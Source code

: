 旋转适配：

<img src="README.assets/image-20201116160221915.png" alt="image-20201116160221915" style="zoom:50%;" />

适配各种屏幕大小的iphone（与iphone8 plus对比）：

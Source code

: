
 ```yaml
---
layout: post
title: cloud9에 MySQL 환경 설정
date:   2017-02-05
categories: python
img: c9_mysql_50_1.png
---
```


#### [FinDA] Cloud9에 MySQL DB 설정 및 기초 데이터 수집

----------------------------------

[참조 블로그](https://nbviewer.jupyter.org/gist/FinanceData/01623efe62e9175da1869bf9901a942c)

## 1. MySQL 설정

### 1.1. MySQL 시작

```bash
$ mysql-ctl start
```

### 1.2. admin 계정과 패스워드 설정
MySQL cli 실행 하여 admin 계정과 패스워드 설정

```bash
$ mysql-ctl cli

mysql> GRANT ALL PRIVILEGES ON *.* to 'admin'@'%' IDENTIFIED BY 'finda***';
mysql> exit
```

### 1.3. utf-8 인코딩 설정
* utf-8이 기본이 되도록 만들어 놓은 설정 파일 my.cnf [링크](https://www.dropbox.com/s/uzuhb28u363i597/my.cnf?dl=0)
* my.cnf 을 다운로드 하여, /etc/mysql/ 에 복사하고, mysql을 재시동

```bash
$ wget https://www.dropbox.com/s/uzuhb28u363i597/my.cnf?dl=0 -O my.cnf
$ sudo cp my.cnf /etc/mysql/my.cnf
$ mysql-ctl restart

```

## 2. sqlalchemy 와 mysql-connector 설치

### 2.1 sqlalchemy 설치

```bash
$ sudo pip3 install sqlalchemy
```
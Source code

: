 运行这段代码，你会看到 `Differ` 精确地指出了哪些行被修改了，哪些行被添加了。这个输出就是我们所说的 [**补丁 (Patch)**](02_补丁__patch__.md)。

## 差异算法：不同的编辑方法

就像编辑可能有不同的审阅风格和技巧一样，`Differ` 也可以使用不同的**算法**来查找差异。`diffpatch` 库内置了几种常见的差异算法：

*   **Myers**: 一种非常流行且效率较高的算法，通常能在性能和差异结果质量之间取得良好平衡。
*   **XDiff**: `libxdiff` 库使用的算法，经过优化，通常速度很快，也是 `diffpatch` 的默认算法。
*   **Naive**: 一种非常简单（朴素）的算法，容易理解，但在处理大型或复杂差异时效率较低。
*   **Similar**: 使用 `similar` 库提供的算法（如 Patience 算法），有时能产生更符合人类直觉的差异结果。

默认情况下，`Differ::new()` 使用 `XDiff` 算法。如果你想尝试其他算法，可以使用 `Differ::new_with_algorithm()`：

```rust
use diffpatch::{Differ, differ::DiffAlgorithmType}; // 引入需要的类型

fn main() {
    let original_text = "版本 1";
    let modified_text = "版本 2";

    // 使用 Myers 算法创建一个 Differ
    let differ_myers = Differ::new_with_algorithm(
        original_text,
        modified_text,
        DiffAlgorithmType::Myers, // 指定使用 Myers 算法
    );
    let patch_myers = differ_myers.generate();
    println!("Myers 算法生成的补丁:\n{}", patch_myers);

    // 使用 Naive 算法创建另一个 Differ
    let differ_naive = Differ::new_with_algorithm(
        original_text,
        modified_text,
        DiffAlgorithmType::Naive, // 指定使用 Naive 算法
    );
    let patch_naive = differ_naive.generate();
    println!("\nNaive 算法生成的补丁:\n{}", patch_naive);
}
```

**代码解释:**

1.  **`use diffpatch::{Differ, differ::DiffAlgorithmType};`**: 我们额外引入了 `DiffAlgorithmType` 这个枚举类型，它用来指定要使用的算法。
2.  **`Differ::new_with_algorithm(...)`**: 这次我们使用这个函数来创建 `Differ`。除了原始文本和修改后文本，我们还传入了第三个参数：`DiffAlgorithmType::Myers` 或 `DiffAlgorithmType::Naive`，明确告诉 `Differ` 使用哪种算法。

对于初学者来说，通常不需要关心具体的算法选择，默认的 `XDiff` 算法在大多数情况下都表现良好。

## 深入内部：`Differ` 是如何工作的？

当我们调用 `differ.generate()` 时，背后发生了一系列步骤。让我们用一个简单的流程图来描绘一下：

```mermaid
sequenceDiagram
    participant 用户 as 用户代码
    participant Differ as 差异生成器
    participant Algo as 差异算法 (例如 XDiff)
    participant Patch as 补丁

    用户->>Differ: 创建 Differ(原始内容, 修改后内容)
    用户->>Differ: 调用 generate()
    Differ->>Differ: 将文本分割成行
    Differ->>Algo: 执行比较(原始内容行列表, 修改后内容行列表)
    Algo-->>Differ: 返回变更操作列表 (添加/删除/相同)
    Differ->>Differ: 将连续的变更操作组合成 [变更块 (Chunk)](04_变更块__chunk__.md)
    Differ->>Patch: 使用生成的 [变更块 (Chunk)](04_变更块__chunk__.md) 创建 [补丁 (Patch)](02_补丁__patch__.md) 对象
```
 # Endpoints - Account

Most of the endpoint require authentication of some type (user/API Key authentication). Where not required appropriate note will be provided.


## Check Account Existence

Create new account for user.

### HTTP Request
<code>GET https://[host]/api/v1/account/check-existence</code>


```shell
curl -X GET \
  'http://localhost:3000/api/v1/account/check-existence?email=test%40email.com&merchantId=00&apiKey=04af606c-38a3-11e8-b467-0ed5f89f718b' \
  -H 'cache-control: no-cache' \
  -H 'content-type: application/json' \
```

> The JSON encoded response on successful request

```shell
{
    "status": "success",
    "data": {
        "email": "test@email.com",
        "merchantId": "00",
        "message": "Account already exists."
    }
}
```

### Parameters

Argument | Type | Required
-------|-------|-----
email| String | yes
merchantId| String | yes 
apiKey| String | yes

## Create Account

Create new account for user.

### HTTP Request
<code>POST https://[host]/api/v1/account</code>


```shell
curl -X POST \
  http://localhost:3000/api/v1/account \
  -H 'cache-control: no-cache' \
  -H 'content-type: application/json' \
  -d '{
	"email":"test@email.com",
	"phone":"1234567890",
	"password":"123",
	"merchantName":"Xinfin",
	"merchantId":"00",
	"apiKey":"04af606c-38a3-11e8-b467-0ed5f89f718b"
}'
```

WHAT THE EXERCISE ASKS — Write out the data again, exactly and in full.

RESPONSE TO THIS TASK —
Source code

: 旋转适配：

<img src="README.assets/image-20201116160221915.png" alt="image-20201116160221915" style="zoom:50%;" />

适配各种屏幕大小的iphone（与iphone8 plus对比）：

Source code

:
 ```yaml
---
layout: post
title: cloud9에 MySQL 환경 설정
date:   2017-02-05
categories: python
img: c9_mysql_50_1.png
---
```


#### [FinDA] Cloud9에 MySQL DB 설정 및 기초 데이터 수집

----------------------------------

[참조 블로그](https://nbviewer.jupyter.org/gist/FinanceData/01623efe62e9175da1869bf9901a942c)

## 1. MySQL 설정

### 1.1. MySQL 시작

```bash
$ mysql-ctl start
```

### 1.2. admin 계정과 패스워드 설정
MySQL cli 실행 하여 admin 계정과 패스워드 설정

```bash
$ mysql-ctl cli

mysql> GRANT ALL PRIVILEGES ON *.* to 'admin'@'%' IDENTIFIED BY 'finda***';
mysql> exit
```

### 1.3. utf-8 인코딩 설정
* utf-8이 기본이 되도록 만들어 놓은 설정 파일 my.cnf [링크](https://www.dropbox.com/s/uzuhb28u363i597/my.cnf?dl=0)
* my.cnf 을 다운로드 하여, /etc/mysql/ 에 복사하고, mysql을 재시동

```bash
$ wget https://www.dropbox.com/s/uzuhb28u363i597/my.cnf?dl=0 -O my.cnf
$ sudo cp my.cnf /etc/mysql/my.cnf
$ mysql-ctl restart

```

## 2. sqlalchemy 와 mysql-connector 설치

### 2.1 sqlalchemy 설치

```bash
$ sudo pip3 install sqlalchemy
```
Source code

: 运行这段代码，你会看到 `Differ` 精确地指出了哪些行被修改了，哪些行被添加了。这个输出就是我们所说的 [**补丁 (Patch)**](02_补丁__patch__.md)。

## 差异算法：不同的编辑方法

就像编辑可能有不同的审阅风格和技巧一样，`Differ` 也可以使用不同的**算法**来查找差异。`diffpatch` 库内置了几种常见的差异算法：

*   **Myers**: 一种非常流行且效率较高的算法，通常能在性能和差异结果质量之间取得良好平衡。
*   **XDiff**: `libxdiff` 库使用的算法，经过优化，通常速度很快，也是 `diffpatch` 的默认算法。
*   **Naive**: 一种非常简单（朴素）的算法，容易理解，但在处理大型或复杂差异时效率较低。
*   **Similar**: 使用 `similar` 库提供的算法（如 Patience 算法），有时能产生更符合人类直觉的差异结果。

默认情况下，`Differ::new()` 使用 `XDiff` 算法。如果你想尝试其他算法，可以使用 `Differ::new_with_algorithm()`：

```rust
use diffpatch::{Differ, differ::DiffAlgorithmType}; // 引入需要的类型

fn main() {
    let original_text = "版本 1";
    let modified_text = "版本 2";

    // 使用 Myers 算法创建一个 Differ
    let differ_myers = Differ::new_with_algorithm(
        original_text,
        modified_text,
        DiffAlgorithmType::Myers, // 指定使用 Myers 算法
    );
    let patch_myers = differ_myers.generate();
    println!("Myers 算法生成的补丁:\n{}", patch_myers);

    // 使用 Naive 算法创建另一个 Differ
    let differ_naive = Differ::new_with_algorithm(
        original_text,
        modified_text,
        DiffAlgorithmType::Naive, // 指定使用 Naive 算法
    );
    let patch_naive = differ_naive.generate();
    println!("\nNaive 算法生成的补丁:\n{}", patch_naive);
}
```

**代码解释:**

1.  **`use diffpatch::{Differ, differ::DiffAlgorithmType};`**: 我们额外引入了 `DiffAlgorithmType` 这个枚举类型，它用来指定要使用的算法。
2.  **`Differ::new_with_algorithm(...)`**: 这次我们使用这个函数来创建 `Differ`。除了原始文本和修改后文本，我们还传入了第三个参数：`DiffAlgorithmType::Myers` 或 `DiffAlgorithmType::Naive`，明确告诉 `Differ` 使用哪种算法。

对于初学者来说，通常不需要关心具体的算法选择，默认的 `XDiff` 算法在大多数情况下都表现良好。

## 深入内部：`Differ` 是如何工作的？

当我们调用 `differ.generate()` 时，背后发生了一系列步骤。让我们用一个简单的流程图来描绘一下：

```mermaid
sequenceDiagram
    participant 用户 as 用户代码
    participant Differ as 差异生成器
    participant Algo as 差异算法 (例如 XDiff)
    participant Patch as 补丁

    用户->>Differ: 创建 Differ(原始内容, 修改后内容)
    用户->>Differ: 调用 generate()
    Differ->>Differ: 将文本分割成行
    Differ->>Algo: 执行比较(原始内容行列表, 修改后内容行列表)
    Algo-->>Differ: 返回变更操作列表 (添加/删除/相同)
    Differ->>Differ: 将连续的变更操作组合成 [变更块 (Chunk)](04_变更块__chunk__.md)
    Differ->>Patch: 使用生成的 [变更块 (Chunk)](04_变更块__chunk__.md) 创建 [补丁 (Patch)](02_补丁__patch__.md) 对象
```
 # Endpoints - Account

Most of the endpoint require authentication of some type (user/API Key authentication). Where not required appropriate note will be provided.


## Check Account Existence

Create new account for user.

### HTTP Request
<code>GET https://[host]/api/v1/account/check-existence</code>


```shell
curl -X GET \
  'http://localhost:3000/api/v1/account/check-existence?email=test%40email.com&merchantId=00&apiKey=04af606c-38a3-11e8-b467-0ed5f89f718b' \
  -H 'cache-control: no-cache' \
  -H 'content-type: application/json' \
```

> The JSON encoded response on successful request

```shell
{
    "status": "success",
    "data": {
        "email": "test@email.com",
        "merchantId": "00",
        "message": "Account already exists."
    }
}
```

### Parameters

Argument | Type | Required
-------|-------|-----
email| String | yes
merchantId| String | yes 
apiKey| String | yes

## Create Account

Create new account for user.

### HTTP Request
<code>POST https://[host]/api/v1/account</code>


```shell
curl -X POST \
  http://localhost:3000/api/v1/account \
  -H 'cache-control: no-cache' \
  -H 'content-type: application/json' \
  -d '{
	"email":"test@email.com",
	"phone":"1234567890",
	"password":"123",
	"merchantName":"Xinfin",
	"merchantId":"00",
	"apiKey":"04af606c-38a3-11e8-b467-0ed5f89f718b"
}'
```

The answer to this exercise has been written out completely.